Go over the data and copy out each line with "this" in it.

Rendered images with source text
'''
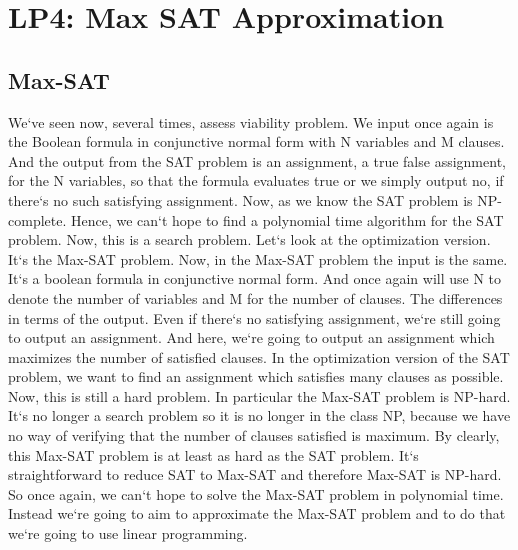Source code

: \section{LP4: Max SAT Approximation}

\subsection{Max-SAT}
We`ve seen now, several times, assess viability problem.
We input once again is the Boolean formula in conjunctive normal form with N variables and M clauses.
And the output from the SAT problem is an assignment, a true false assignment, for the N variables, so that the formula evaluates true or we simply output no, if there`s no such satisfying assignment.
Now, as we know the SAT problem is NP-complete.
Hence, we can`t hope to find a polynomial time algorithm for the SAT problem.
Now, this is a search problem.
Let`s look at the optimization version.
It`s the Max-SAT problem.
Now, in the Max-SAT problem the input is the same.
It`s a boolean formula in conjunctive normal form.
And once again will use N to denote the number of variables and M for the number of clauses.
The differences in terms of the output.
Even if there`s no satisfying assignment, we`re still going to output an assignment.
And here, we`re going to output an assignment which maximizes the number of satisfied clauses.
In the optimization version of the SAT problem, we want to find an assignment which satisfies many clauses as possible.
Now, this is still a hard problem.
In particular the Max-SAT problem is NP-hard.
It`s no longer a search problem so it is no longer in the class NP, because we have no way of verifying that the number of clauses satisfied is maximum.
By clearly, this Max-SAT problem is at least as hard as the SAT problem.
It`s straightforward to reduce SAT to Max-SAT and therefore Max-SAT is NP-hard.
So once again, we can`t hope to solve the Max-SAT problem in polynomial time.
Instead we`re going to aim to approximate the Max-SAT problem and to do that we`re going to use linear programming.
'''
'''
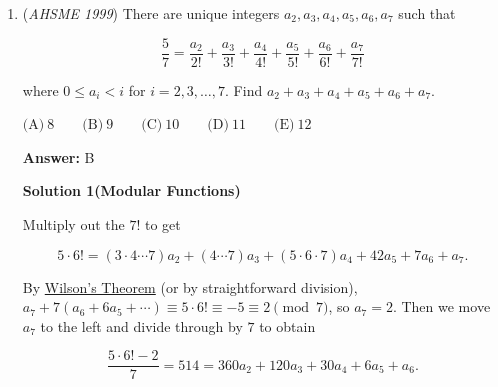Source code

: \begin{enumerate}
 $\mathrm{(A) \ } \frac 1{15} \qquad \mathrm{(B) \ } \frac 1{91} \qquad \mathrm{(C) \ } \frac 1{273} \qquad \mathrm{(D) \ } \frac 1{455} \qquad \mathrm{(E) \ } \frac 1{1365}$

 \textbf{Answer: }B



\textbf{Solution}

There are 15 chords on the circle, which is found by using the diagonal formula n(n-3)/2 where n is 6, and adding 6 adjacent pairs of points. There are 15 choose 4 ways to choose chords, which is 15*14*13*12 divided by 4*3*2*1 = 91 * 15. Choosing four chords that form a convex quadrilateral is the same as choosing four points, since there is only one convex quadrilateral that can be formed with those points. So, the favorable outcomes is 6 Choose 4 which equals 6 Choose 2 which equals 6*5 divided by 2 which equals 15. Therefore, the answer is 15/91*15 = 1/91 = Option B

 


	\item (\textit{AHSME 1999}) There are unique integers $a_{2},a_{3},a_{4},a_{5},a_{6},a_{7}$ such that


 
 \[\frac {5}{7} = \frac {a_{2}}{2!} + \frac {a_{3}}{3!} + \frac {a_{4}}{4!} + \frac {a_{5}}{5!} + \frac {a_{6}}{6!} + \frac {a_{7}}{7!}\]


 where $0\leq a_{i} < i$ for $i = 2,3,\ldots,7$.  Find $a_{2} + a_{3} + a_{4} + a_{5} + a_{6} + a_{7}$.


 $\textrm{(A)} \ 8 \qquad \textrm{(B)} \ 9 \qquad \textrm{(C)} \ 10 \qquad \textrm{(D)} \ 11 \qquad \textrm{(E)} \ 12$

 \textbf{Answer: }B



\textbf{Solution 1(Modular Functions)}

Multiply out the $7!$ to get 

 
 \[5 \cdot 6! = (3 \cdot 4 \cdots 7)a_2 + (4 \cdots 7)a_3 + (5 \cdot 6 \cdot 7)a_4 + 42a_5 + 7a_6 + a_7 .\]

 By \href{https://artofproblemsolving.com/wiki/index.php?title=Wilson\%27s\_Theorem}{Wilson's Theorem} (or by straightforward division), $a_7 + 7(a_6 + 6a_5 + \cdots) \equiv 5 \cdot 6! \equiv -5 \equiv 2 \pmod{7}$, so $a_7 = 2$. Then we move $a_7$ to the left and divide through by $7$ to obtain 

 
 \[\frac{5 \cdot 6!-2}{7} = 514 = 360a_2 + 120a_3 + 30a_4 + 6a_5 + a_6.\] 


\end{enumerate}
'''
[THE ANSWER]
Now, this is a search problem.
Now, this is still a hard problem.
By clearly, this Max-SAT problem is at least as hard as the SAT problem.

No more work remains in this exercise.